Despite being a younger brand than most others on the watchmaking block, Panerai has nevertheless built a reputation on solid watches designed for and used by professional mariners, more specifically, the military. The Royal Italian Navy created exclusive watches for the Navy’s divers to use which would allow them to view the time underwater and during night operations. These watches were called Radiomir watches thanks to their use of Radiomir paint on the dial, a radioactive substance which glowed in the dark. You can buy Radiomir watches from Panerai these days, but there is no radioactive material in them. The Radiomir 1940 collection represents their most basic and pure design, and now they have some new dial colours.
This most simple version of the new Panerai watches wears its militaristic green colouration with pride. The 45mm stainless steel case features polishing all around the cushion shape, but not the wire lugs of the most traditional models. The hands are gold plated and have lume in them to help them glow in the dak. The dial uses the classic sandwich construction to create a depth to the indices that is particularly prevalent on the sub-seconds dial. The Panerai P.4000 calibre uses a micro-rotor to keep the bulk down; it also has a three-day power reserve for extra usability. The price is €9900.
The PAM00995’s bigger, meaner brother is the new PAM00997. Featuring a bold case of 48mm in diameter, the most noticeable part of this watch is undoubtedly the ceramic case. Panerai has a materials research lab which is second to none (I’ve seen it myself), which allows them to make creations as unique as this. Inside this ceramic beast is the in-house made Panerai calibre P.3000, which is notable for its large baseplates, similar to those from the town of Glashütte. This manual winding movement also has a three-day power reserve but is quite slim by Panerai standards. Just like the PAM00995, this one is also served up on a “Ponte Vecchio” calf leather strap. The price of this one is €12,900.
The PAM00998 brings to it a slightly more complicated watch but with a similarly unfussy dial, a Panerai hallmark. The PAM00998 brings to the table the same clean and green dial as the PAM00995, but if you look a little closer, you’ll see an extra lumed hand. That is a 24 hour hand, making the PAM00998 a GMT timer. Inside that sublime polished cushion case is the P.4001 calibre, which is based on the P.4000 calibre. It brings not only a GMT hand to the table, but a power reserve of three days that is visible through the caseback on a little dial. This watch is still 45mm in diameter, like the PAM00995, but the case is thicker at 13.95mm compared to the former’s 12.2mm thickness. The price is €11,700.
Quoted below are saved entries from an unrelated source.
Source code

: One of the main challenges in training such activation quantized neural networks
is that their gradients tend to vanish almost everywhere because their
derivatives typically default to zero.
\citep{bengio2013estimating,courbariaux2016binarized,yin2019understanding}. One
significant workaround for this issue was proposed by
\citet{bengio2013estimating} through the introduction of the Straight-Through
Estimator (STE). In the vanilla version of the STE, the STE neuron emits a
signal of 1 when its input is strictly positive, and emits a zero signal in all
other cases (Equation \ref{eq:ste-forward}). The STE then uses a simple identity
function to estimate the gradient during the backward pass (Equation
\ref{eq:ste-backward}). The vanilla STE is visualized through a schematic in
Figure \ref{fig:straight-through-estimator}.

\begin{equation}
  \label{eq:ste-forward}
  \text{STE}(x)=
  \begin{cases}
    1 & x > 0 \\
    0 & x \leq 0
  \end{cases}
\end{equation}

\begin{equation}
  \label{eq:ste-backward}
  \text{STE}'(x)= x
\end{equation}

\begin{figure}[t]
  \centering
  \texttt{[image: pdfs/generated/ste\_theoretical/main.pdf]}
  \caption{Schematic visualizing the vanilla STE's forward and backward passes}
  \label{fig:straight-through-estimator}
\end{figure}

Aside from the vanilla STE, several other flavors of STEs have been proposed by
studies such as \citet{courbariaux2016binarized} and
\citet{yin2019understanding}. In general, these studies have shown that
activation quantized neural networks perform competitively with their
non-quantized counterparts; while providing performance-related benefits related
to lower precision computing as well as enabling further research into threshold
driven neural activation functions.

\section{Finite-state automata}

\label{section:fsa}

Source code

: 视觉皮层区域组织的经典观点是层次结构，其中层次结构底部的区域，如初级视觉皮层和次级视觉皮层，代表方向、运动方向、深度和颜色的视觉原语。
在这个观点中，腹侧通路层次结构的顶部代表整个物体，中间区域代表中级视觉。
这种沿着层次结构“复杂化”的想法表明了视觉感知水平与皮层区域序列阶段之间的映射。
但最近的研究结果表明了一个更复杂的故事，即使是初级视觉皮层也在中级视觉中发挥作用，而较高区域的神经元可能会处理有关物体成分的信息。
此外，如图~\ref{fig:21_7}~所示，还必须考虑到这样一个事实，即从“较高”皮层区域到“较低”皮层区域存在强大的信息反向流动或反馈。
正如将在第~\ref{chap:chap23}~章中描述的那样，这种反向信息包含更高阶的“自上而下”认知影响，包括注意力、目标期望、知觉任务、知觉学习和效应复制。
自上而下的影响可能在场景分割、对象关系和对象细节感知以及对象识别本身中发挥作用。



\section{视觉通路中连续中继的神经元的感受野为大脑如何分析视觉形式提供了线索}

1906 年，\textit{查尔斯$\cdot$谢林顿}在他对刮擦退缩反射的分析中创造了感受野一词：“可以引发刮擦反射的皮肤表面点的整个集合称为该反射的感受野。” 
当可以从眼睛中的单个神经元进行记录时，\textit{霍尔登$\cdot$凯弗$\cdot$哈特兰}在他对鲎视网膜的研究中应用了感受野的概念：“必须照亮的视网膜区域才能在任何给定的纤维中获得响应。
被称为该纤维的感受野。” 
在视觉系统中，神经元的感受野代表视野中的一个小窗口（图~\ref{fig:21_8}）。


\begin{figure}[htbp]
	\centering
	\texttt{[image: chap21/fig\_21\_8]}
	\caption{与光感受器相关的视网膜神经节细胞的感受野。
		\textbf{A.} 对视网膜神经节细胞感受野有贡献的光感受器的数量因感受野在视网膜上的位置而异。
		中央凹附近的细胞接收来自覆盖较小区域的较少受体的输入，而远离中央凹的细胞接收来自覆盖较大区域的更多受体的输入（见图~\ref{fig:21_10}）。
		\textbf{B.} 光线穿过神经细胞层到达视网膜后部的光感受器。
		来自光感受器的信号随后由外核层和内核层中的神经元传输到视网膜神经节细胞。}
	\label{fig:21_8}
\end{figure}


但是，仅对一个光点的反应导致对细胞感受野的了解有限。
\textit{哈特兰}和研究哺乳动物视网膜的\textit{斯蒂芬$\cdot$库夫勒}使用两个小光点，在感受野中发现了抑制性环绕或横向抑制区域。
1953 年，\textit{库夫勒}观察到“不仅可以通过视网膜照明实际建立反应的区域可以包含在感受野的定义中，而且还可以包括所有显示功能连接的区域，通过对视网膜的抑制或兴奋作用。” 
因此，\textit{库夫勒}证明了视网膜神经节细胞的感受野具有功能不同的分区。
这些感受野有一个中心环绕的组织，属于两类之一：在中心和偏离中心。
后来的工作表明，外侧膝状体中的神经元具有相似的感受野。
Finally, we come to the most complicated of the bunch, the PAM00999. This watch features both a power reserve on the dial and the GMT display of the previous version, as well as the date too. However, the layout changes slightly for this one, though the GMT stays where it is the seconds subdial gains another hand, which in this case indicates whether it’s AM or PM. The P.4002 calibre keeps hold of the micro-rotor layout with a sturdy bridge for the balance and is still suitable for 72 hours of run time. And, of course, the movement is visible through the back. This one will cost €11,900 and has the same dimensions as the PAM00998.
All of these watches are linked by their classic green dials which ooze military heritage. But, they’re also all linked by a 100m water resistance rating, which shows Panerai is still committed to quality.